I've found this exercise on Boolos' Logic and Computability:
A real number $x$ is called algebraic if it is a solution to some equation of the form:
$$c_{\small d}x^{\small d}+c_{\small d-1}x^{\small d-1}+c_{\small d-2}x^{\small d-2}+\text{ }…\text{ }+c_{\small 2}x^{\small 2}+c_{\small 1}x+c_{\small 0}=0$$
Where the $c_i$ are rational numbers and $c_d\neq 0$. For instance, for any rational number $r$, the number $r$ itself is algebraic, since it is the solution to $x-r=0$; and the square root $\sqrt{r}$ or $r$ is algebraic, since it is a solution to $x^2-r=0$.

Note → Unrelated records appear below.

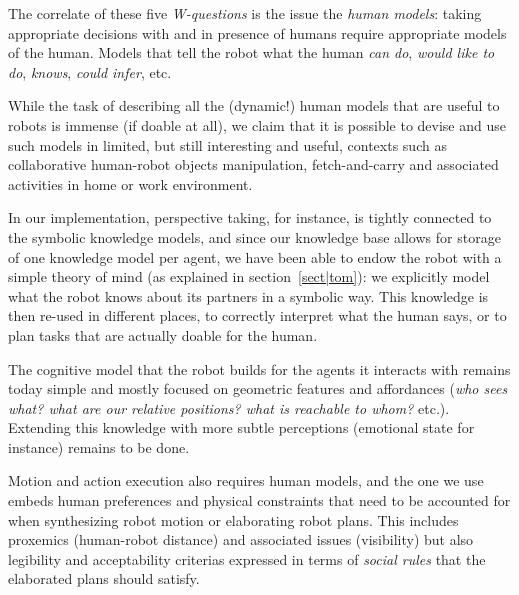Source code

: \documentclass[preprint,3p,times]{elsarticle}
\begin{document}
The correlate of these five \emph{W-questions} is the issue the \emph{human
models}: taking appropriate decisions with and in presence of humans require
appropriate models of the human. Models that tell the robot what the human
\emph{can do}, \emph{would like to do}, \emph{knows}, \emph{could infer}, etc.

While the task of describing all the (dynamic!) human models that are useful to
robots is immense (if doable at all), we claim that it is possible to devise and
use such models in limited, but still interesting and useful, contexts such as
collaborative human-robot objects manipulation, fetch-and-carry and associated
activities in home or work environment.

In our implementation, perspective taking, for instance, is tightly connected to
the symbolic knowledge models, and since our knowledge base allows for storage
of one knowledge model per agent, we have been able to endow the robot with a
simple theory of mind (as explained in section~\ref{sect|tom}): we explicitly
model what the robot knows about its partners in a symbolic way. This knowledge
is then re-used in different places, to correctly interpret what the human says,
or to plan tasks that are actually doable for the human.

The cognitive model that the robot builds for the agents it interacts with
remains today simple and mostly focused on geometric features and affordances
(\emph{who sees what? what are our relative positions? what is reachable to
whom?}  etc.). Extending this knowledge with more subtle perceptions (emotional
state for instance) remains to be done.

Motion and action execution also requires human models, and the one we use
embeds human preferences and physical constraints that need to be accounted for
when synthesizing robot motion or elaborating robot plans. This includes
proxemics (human-robot distance) and associated issues (visibility) but also
legibility and acceptability criterias expressed in terms of \emph{social rules}
that the elaborated plans should satisfy.
\end{document}
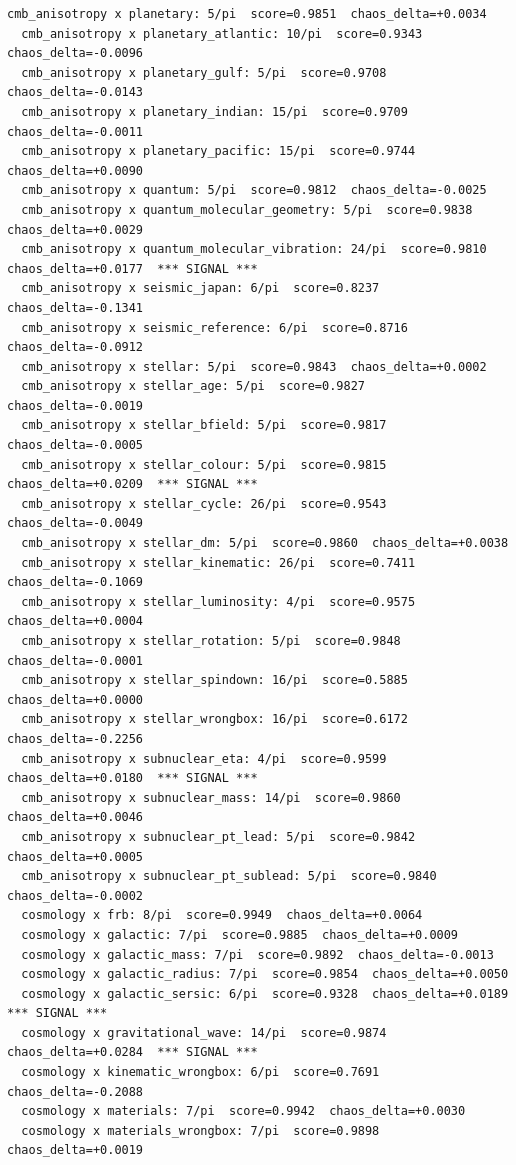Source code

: \documentclass[11pt, letterpaper, openany]{book}
\begin{document}
\begin{empiricalbox}
\begin{lstlisting}[style=terminal]
  cmb_anisotropy x planetary: 5/pi  score=0.9851  chaos_delta=+0.0034
  cmb_anisotropy x planetary_atlantic: 10/pi  score=0.9343  chaos_delta=-0.0096
  cmb_anisotropy x planetary_gulf: 5/pi  score=0.9708  chaos_delta=-0.0143
  cmb_anisotropy x planetary_indian: 15/pi  score=0.9709  chaos_delta=-0.0011
  cmb_anisotropy x planetary_pacific: 15/pi  score=0.9744  chaos_delta=+0.0090
  cmb_anisotropy x quantum: 5/pi  score=0.9812  chaos_delta=-0.0025
  cmb_anisotropy x quantum_molecular_geometry: 5/pi  score=0.9838  chaos_delta=+0.0029
  cmb_anisotropy x quantum_molecular_vibration: 24/pi  score=0.9810  chaos_delta=+0.0177  *** SIGNAL ***
  cmb_anisotropy x seismic_japan: 6/pi  score=0.8237  chaos_delta=-0.1341
  cmb_anisotropy x seismic_reference: 6/pi  score=0.8716  chaos_delta=-0.0912
  cmb_anisotropy x stellar: 5/pi  score=0.9843  chaos_delta=+0.0002
  cmb_anisotropy x stellar_age: 5/pi  score=0.9827  chaos_delta=-0.0019
  cmb_anisotropy x stellar_bfield: 5/pi  score=0.9817  chaos_delta=-0.0005
  cmb_anisotropy x stellar_colour: 5/pi  score=0.9815  chaos_delta=+0.0209  *** SIGNAL ***
  cmb_anisotropy x stellar_cycle: 26/pi  score=0.9543  chaos_delta=-0.0049
  cmb_anisotropy x stellar_dm: 5/pi  score=0.9860  chaos_delta=+0.0038
  cmb_anisotropy x stellar_kinematic: 26/pi  score=0.7411  chaos_delta=-0.1069
  cmb_anisotropy x stellar_luminosity: 4/pi  score=0.9575  chaos_delta=+0.0004
  cmb_anisotropy x stellar_rotation: 5/pi  score=0.9848  chaos_delta=-0.0001
  cmb_anisotropy x stellar_spindown: 16/pi  score=0.5885  chaos_delta=+0.0000
  cmb_anisotropy x stellar_wrongbox: 16/pi  score=0.6172  chaos_delta=-0.2256
  cmb_anisotropy x subnuclear_eta: 4/pi  score=0.9599  chaos_delta=+0.0180  *** SIGNAL ***
  cmb_anisotropy x subnuclear_mass: 14/pi  score=0.9860  chaos_delta=+0.0046
  cmb_anisotropy x subnuclear_pt_lead: 5/pi  score=0.9842  chaos_delta=+0.0005
  cmb_anisotropy x subnuclear_pt_sublead: 5/pi  score=0.9840  chaos_delta=-0.0002
  cosmology x frb: 8/pi  score=0.9949  chaos_delta=+0.0064
  cosmology x galactic: 7/pi  score=0.9885  chaos_delta=+0.0009
  cosmology x galactic_mass: 7/pi  score=0.9892  chaos_delta=-0.0013
  cosmology x galactic_radius: 7/pi  score=0.9854  chaos_delta=+0.0050
  cosmology x galactic_sersic: 6/pi  score=0.9328  chaos_delta=+0.0189  *** SIGNAL ***
  cosmology x gravitational_wave: 14/pi  score=0.9874  chaos_delta=+0.0284  *** SIGNAL ***
  cosmology x kinematic_wrongbox: 6/pi  score=0.7691  chaos_delta=-0.2088
  cosmology x materials: 7/pi  score=0.9942  chaos_delta=+0.0030
  cosmology x materials_wrongbox: 7/pi  score=0.9898  chaos_delta=+0.0019

\end{lstlisting}
\end{empiricalbox}
\end{document}
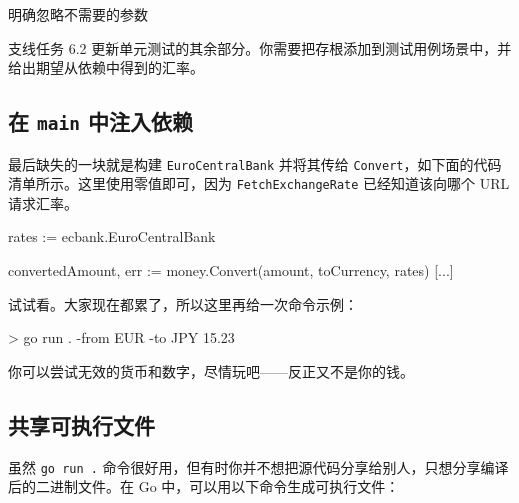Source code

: 
\begin{codeannotations}
\item 明确忽略不需要的参数
\end{codeannotations}

\begin{infobox}{支线任务 6.2}
更新单元测试的其余部分。你需要把存根添加到测试用例场景中，并给出期望从依赖中得到的汇率。
\end{infobox}

\subsection{在 \texttt{main} 中注入依赖}

最后缺失的一块就是构建 \texttt{EuroCentralBank} 并将其传给 \texttt{Convert}，如下面的代码清单所示。这里使用零值即可，因为 \texttt{FetchExchangeRate} 已经知道该向哪个 URL 请求汇率。

\begin{gocode}[title={代码清单 6.53 \texttt{main.go}：使用换算汇率}]
[...]
rates := ecbank.EuroCentralBank{}

convertedAmount, err := money.Convert(amount, toCurrency, rates)
[...]
\end{gocode}

试试看。大家现在都累了，所以这里再给一次命令示例：

\begin{shellcode}[]
> go run . -from EUR -to JPY 15.23
\end{shellcode}

你可以尝试无效的货币和数字，尽情玩吧——反正又不是你的钱。

\subsection{共享可执行文件}

虽然 \texttt{go run .} 命令很好用，但有时你并不想把源代码分享给别人，只想分享编译后的二进制文件。在 Go 中，可以用以下命令生成可执行文件：

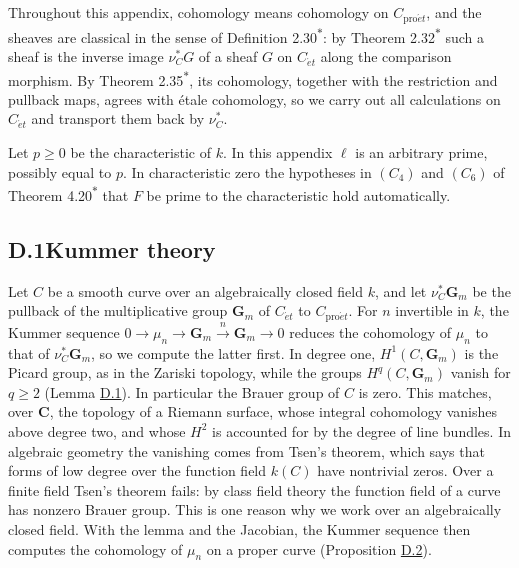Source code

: \documentclass[11pt]{article}
\newcommand{\bpout}[1]{#1\textsuperscript{\hyperlink{bp-outside}{\ensuremath{\ast}}}}
\begin{document}
Throughout this appendix, cohomology means cohomology on \(C_{\mathrm{pro}\acute{e}t}\), and the sheaves are classical in the sense of Definition \bpout{2.30}: by Theorem \bpout{2.32} such a sheaf is the inverse image \(\nu_C^*G\) of a sheaf \(G\) on \(C_{\acute{e}t}\) along the comparison morphism. By Theorem \bpout{2.35}, its cohomology, together with the restriction and pullback maps, agrees with étale cohomology, so we carry out all calculations on \(C_{\acute{e}t}\) and transport them back by \(\nu_C^*\).

Let \(p\ge0\) be the characteristic of \(k\). In this appendix \(\ell\) is an arbitrary prime, possibly equal to \(p\). In characteristic zero the hypotheses in \((C_4)\) and \((C_6)\) of Theorem \bpout{4.20} that \(F\) be prime to the characteristic hold automatically.

\subsection*{\texorpdfstring{D.1\quad Kummer theory}{D.1 Kummer theory}}
\label{bp174}%
\label{bp175}%
Let \(C\) be a smooth curve over an algebraically closed field \(k\), and let \(\nu_C^*\mathbf G_m\) be the pullback of the multiplicative group \(\mathbf G_m\) of \(C_{\acute{e}t}\) to \(C_{\mathrm{pro}\acute{e}t}\). For \(n\) invertible in \(k\), the Kummer sequence \(0\to\mu_n\to\mathbf G_m\xrightarrow{n}\mathbf G_m\to0\) reduces the cohomology of \(\mu_n\) to that of \(\nu_C^*\mathbf G_m\), so we compute the latter first. In degree one, \(H^1(C,\mathbf G_m)\) is the Picard group, as in the Zariski topology, while the groups \(H^q(C,\mathbf G_m)\) vanish for \(q\ge2\) (Lemma \hyperref[bp176]{D.1}). In particular the Brauer group of \(C\) is zero. This matches, over \(\mathbf C\), the topology of a Riemann surface, whose integral cohomology vanishes above degree two, and whose \(H^2\) is accounted for by the degree of line bundles. In algebraic geometry the vanishing comes from Tsen's theorem, which says that forms of low degree over the function field \(k(C)\) have nontrivial zeros. Over a finite field Tsen's theorem fails: by class field theory the function field of a curve has nonzero Brauer group. This is one reason why we work over an algebraically closed field. With the lemma and the Jacobian, the Kummer sequence then computes the cohomology of \(\mu_n\) on a proper curve (Proposition \hyperref[bp179]{D.2}).
\end{document}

(b) A real number that is not algebraic is called transcendental. Prove that transcendental numbers exist.
This exercise is nice, but I don't know if I know enough to do it. I thought it was simple to do because it's located on an early chapter of the mentioned book, but searching for it on Wikipedia I've seen that it seems to be difficult to do it – So, the fact that it's located on an early chapter of Boolos' book could indicate that perhaps there is a simple way that is show in the book and I'm unaware of such way, is that it?
I'll use the tags logic and computability because of the title of the book.
Edit: Oh, I forgot one thing, I don't know if it's a good idea or if it's possible, but is there a way of proving it pretending I don't know that such numbers do exist with antecedence? I guess it's easier if you know they exist beforehand although I don't know if it's possible to do that way.
Best Answer
You presumably know the real numbers are uncountable. It is not hard to show the algebraic numbers are countable. This immediately implies your desired result.